━━━━━ MATERIAL SHOWN ━━━━━

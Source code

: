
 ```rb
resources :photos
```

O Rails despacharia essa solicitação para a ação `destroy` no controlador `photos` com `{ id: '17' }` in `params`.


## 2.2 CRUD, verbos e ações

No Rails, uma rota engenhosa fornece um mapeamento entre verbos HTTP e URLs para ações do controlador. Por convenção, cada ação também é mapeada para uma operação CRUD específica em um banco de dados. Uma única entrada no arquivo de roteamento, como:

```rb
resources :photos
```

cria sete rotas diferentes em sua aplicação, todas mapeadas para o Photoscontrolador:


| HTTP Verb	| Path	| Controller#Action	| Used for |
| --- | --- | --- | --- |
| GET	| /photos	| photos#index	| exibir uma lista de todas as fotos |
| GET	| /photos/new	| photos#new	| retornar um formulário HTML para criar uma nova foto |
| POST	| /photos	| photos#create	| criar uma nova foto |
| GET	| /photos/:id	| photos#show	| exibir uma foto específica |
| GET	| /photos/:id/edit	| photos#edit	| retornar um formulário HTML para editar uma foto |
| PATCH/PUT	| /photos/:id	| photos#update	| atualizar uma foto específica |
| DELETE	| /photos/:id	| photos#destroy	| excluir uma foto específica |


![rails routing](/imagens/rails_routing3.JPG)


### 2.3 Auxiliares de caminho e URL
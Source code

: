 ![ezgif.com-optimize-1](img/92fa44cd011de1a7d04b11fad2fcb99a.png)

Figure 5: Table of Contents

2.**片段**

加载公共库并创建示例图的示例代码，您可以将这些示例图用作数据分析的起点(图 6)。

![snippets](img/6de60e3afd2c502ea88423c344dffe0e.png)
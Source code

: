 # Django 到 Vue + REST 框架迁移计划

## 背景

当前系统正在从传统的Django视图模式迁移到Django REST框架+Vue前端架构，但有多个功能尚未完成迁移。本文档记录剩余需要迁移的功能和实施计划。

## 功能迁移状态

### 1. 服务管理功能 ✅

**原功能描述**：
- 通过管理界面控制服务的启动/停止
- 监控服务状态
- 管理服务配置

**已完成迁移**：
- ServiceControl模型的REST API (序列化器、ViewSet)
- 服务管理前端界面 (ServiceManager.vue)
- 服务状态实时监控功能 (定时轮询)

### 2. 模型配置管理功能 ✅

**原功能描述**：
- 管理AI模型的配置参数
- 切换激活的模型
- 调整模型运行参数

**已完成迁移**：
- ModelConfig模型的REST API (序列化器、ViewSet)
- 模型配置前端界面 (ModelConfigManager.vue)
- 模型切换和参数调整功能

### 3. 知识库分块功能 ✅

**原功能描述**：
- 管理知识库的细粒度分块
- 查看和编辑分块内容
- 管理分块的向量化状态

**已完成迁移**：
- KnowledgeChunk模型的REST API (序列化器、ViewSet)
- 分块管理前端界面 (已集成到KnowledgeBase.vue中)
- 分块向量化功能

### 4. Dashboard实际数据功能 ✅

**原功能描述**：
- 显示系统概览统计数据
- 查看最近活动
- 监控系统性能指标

━━━━━

**EXERCISE**
For the entries above, state how many lines contain the word "criar". Provide the number by itself.

**COMPLETED EXERCISE**
2